The Grassmannian picture
The orbit/TV classification above is discrete: states are sorted into nine orbits by their Clifford-group equivalence class, and the TV threshold is a sharp binary cut. A complementary continuous picture emerged from the Grassmannian arc (Papers 563, 568, 570, 574, 577, 578, July 2026).
Every quantum state defines a subspace of occupied modes — a point on the Grassmannian Gr(2^k, 2^n). The Grassmannian angle
\[\theta_G = \arccos(\sigma_0)\]measures the geodesic distance from that point to the nearest stabiliser reference (the leading Schmidt singular value σ₀). It is a continuous, basis-independent complexity metric.
The β* snap at θ_G ≈ 20° is the continuous analogue of the TV > 1 threshold. Below it, a single dominant stabiliser configuration accounts for more than 88% of the state weight (σ₀² > 0.88) and classical simulation is efficient. Above it, no single stabiliser configuration dominates and the state requires genuine multi-reference treatment — it is computationally magic in the resource-theory sense.
This gives a unified two-axis picture:
| Property | Stabiliser | Dark magic | Genuine magic |
|---|---|---|---|
| TV, θ_G | TV = 1, θ_G ≈ 0 | TV = 1, θ_G < 20° | TV > 1, θ_G > 20° |
| Wigner function | Non-negative | Negative | Negative |
| Classically simulable | Yes | Yes | No |
| Geometry | Stabiliser fixed point | Inside β* ball | Outside β* ball |
The nine Clifford orbits map onto this geometry: inter-orbit fidelity = 1/2 is a statement about Fubini-Study distance on the Grassmannian. Dark magic orbits (six of the nine) lie inside the β* snap radius; the two genuine magic orbits lie outside it.

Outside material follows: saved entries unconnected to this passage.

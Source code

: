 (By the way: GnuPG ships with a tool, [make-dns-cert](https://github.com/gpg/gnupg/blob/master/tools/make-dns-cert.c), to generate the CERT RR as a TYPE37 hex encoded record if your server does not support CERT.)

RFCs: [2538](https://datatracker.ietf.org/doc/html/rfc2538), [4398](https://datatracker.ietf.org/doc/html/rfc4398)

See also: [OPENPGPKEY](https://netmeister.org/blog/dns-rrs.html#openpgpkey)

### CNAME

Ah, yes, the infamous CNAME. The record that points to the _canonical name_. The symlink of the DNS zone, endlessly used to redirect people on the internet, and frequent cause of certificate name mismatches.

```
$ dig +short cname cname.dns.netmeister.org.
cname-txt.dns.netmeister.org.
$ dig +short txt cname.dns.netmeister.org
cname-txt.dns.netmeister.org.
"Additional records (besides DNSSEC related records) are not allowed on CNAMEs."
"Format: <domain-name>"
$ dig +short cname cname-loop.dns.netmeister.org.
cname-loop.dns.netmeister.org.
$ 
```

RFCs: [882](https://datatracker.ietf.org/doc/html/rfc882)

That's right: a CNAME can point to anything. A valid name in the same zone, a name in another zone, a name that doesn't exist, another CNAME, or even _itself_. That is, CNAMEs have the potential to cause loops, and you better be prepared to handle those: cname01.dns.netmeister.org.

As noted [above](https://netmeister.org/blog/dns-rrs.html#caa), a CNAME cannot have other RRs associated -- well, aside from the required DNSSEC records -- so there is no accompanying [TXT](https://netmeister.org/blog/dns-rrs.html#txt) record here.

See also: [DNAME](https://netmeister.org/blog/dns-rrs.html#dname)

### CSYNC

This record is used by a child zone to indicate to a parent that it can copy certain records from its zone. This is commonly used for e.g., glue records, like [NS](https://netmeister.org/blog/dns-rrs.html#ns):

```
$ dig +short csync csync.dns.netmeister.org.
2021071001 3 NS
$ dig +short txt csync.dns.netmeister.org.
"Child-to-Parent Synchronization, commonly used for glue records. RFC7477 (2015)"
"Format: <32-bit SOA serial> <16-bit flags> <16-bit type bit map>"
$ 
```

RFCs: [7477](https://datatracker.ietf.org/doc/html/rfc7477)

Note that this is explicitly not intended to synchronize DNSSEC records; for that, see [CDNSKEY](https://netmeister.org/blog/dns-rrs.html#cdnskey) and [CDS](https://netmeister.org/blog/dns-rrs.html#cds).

The Grassmannian picture also explains why distillation works: magic state distillation is gradient descent on the Grassmannian toward the genuine magic region (θ_G > 20°). Dark magic states — sitting inside the β* ball — cannot be distilled into genuine magic by Clifford operations alone, because they are geodesically closer to the stabiliser fixed point than to the genuine magic region.
What would falsify it
The dark magic claim is falsified if:
- A classical simulation algorithm is found that efficiently simulates all TV = 1 states and all states with Wigner-negative entries but TV = 1 — which would mean dark magic is not a distinct resource class, merely a subclass of stabiliser states with a different representation.
- The 9-orbit count is wrong — if a finer Clifford-group analysis reveals additional classes, or merges classes we have separated.

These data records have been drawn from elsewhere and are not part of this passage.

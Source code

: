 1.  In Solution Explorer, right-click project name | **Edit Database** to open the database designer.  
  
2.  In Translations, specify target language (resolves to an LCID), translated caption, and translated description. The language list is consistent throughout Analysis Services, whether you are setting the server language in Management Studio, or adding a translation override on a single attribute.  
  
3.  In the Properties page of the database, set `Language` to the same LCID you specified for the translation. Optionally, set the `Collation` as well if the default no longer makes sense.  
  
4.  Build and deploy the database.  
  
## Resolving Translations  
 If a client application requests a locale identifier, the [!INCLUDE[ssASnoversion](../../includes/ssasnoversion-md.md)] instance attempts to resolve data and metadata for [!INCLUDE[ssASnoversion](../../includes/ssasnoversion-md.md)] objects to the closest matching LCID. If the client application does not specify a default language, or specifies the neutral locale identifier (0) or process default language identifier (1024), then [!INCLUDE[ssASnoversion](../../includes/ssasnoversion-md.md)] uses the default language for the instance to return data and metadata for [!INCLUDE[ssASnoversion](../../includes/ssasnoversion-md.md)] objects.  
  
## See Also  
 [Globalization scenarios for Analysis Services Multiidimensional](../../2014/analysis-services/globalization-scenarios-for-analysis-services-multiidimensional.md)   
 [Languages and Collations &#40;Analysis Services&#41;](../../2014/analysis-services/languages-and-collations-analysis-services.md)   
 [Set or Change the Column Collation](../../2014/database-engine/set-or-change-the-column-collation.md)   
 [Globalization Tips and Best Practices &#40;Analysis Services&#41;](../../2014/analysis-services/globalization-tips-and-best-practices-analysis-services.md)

The three-tier structure is not falsified by finding that dark magic states are hard to prepare — hardness of preparation is orthogonal to simulability of circuits that use them.
Open questions
- Can dark magic be distilled into genuine magic? If so, the three tiers are not fully separated as resources — dark magic would be a degraded form of genuine magic, not a distinct class.
- What is the dark magic threshold in higher dimensions? The nine-orbit result is for two-qubit systems (dimension 4). Does the tier structure generalise cleanly to n qubits, or does the number of tiers grow?
- Is there a physical process that preferentially produces dark magic? If so, it could be a systematic error source in near-term quantum devices that current benchmarking (which uses mana) cannot detect.
- Does the magic periodic table have a group-theoretic derivation analogous to the chemical periodic table from SO(3) representation theory? The orbit structure suggests yes, but the proof is not yet written.